Un mese in casa e almeno altre due settimane in questa condizione. Non vi è dubbio che questo lockdown causato dal coronavirus, che riguarda quattro miliardi di persone, stia provocando dei cambiamenti sociali. Provo a dare qualche spunto di riflessione.

Dopo un mese di deserto umano da coronavirus fuori di casa qualcosa d’importante sta succedendo: la natura si sta riprendendo i suoi spazi. Le piante si stanno impadronendo delle strade e l’erba cresce copiosa nei giardini. Gli animali liberi in modo plateale stanno occupando le città. Qualche esempio?  Le anatre a spasso nelle strade o che sguazzano nelle fontane della Capitale, i delfini che saltano nei pressi delle coste e nei porti, come succede a Cagliari. Lepri e cinghiali nei parchi di Milano. Le acque dei laghi e dei fiumi stanno tornando chiare e, dall’alto, la Pianura Padana, che con sgomento abbiamo scoperto essere l’area più inquinata d’Europa, sembra tornata quella di qualche secolo fa.
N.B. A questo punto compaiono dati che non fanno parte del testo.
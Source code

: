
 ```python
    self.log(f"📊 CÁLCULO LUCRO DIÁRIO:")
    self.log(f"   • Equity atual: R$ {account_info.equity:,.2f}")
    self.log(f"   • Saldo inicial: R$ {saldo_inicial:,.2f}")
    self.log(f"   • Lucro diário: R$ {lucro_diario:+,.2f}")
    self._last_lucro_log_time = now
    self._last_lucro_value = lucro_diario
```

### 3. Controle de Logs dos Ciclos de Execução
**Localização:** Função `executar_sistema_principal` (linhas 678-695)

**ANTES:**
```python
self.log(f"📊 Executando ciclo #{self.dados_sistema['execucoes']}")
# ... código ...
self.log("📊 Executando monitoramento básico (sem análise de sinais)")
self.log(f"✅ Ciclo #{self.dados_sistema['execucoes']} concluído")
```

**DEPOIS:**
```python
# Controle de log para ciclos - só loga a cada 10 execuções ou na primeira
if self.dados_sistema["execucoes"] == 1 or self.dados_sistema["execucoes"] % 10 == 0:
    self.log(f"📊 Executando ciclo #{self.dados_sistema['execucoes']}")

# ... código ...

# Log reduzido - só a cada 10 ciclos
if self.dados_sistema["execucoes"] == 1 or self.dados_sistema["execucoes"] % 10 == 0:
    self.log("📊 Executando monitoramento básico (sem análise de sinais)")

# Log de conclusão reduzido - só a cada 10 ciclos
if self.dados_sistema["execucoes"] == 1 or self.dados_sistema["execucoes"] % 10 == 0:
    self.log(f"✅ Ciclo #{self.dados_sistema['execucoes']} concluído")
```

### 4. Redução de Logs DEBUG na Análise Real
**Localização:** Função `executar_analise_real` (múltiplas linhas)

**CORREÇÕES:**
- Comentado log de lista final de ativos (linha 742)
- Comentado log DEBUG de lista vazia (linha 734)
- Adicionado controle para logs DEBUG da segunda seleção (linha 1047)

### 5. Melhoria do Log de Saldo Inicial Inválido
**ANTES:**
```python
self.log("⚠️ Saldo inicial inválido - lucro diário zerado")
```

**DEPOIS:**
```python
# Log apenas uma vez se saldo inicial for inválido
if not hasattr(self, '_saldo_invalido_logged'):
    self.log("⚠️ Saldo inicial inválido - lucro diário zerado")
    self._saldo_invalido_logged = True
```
Le città vuote, i condomini affollati e le case piene di persone che convivono, speriamo senza troppe difficoltà. Le persone si chiamano al telefono e si parlano dai balconi. Cantano, fanno musica e salutano chiunque passi. Il ragioniere che vive nella casa accanto e che non mi ha mai salutato, da un mese mi sorride chiedendomi se ho bisogno. Ne sono entusiasta.
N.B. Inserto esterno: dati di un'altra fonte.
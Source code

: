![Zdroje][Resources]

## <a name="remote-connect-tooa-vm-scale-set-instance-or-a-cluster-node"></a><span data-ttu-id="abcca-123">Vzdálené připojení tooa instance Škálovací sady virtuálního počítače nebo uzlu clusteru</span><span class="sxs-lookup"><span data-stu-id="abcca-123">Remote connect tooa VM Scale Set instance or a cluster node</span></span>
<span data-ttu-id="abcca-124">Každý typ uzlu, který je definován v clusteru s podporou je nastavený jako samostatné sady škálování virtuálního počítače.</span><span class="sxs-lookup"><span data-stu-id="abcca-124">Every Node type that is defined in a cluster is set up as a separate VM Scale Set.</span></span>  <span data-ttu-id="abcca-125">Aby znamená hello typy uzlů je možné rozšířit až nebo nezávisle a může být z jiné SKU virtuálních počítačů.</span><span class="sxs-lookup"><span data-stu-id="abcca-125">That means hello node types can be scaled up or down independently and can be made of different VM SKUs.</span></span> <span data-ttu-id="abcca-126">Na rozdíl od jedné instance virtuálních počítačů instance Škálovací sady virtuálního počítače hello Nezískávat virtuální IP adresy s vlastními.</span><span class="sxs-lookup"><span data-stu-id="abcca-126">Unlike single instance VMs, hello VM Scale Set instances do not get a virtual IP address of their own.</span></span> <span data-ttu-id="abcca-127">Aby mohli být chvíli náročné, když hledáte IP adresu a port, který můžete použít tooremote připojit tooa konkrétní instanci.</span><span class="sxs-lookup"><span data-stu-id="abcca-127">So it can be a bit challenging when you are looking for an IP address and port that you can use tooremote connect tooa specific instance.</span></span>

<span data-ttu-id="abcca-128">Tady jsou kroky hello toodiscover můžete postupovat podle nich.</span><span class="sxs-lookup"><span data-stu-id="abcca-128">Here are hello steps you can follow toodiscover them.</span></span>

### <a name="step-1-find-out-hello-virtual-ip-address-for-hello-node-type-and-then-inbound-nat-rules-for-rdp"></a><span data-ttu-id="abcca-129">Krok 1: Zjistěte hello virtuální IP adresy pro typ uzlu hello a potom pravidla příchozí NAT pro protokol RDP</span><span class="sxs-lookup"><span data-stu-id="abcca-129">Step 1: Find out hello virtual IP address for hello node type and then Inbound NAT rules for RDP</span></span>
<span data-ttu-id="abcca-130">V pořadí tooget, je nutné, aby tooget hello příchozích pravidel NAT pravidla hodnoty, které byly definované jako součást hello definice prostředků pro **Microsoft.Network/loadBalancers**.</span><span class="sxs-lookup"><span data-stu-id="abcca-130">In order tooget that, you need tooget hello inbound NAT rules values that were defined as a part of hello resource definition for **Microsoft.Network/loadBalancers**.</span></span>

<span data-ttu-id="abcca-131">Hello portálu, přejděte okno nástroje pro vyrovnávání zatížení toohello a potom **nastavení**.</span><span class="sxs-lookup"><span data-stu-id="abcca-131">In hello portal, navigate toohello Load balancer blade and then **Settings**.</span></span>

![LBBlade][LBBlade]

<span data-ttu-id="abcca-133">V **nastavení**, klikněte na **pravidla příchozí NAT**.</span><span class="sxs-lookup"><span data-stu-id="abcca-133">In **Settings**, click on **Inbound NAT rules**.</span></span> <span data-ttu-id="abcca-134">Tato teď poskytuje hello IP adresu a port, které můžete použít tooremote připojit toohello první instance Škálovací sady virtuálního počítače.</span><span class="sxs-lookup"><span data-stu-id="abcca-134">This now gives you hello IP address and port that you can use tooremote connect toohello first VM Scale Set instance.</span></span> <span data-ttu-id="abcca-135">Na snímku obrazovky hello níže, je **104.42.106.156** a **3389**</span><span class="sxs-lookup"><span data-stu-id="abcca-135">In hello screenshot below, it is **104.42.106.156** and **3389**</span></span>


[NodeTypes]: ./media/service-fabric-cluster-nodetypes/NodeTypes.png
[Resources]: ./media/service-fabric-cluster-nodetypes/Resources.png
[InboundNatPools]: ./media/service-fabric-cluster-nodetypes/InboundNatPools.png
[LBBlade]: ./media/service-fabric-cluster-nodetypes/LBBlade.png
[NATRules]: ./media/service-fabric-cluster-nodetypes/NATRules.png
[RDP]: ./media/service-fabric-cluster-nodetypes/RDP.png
E’ scoppiata la solidarietà e la frase del Papa, già titolo di un ottimo libro e di un buon film, “nessuno si salva da solo”, è diventata virale, così come lo slogan napoletano della spesa sospesa “chi ha metta, chi non ha prenda”. Nelle città e nei paesi fioriscono iniziative di spesa a domicilio, raccolte alimentari e linee telefoniche di sostegno psicologico. Molte persone pur di uscire da casa e impiegare il tempo sono diventati volontari di una grandiosa macchina della solidarietà. Perfino la rigida economia europea si sta commuovendo e forse ci lascerà qualche euro.

Poco fa la tv ha cominciato a raccontare che tra due, o al massimo tre settimane, torneremo progressivamente ad uscire. Forse il peggio sta passando, anche se i diciottomila italiani che ci hanno rimesso la vita non torneranno. Per fortuna riprenderemo la vita di sempre nel giro di qualche mese e forse è il momento di chiedersi se vogliamo tornare ad essere quelli di prima, ovvero quelli che la solidarietà non sposta nulla. Quelli che l’ambiente non è un problema mio. Quelli che la furbizia non è male se mi fa star meglio. Quelli che la natura tanto si riprende sempre. Quelli che i migranti portano malattie e furti. Oppure resteremo almeno in parte quelli che siamo diventati durante la quarantena planetaria: solidali, attenti ai problemi del vicino, creativi e disinteressati. In una parola più umani e attenti ai problemi del cambiamento climatico e dell’inquinamento del pianeta, problemi che forse, scopriremo, sono in qualche modo legati alla pandemia del Covid 19.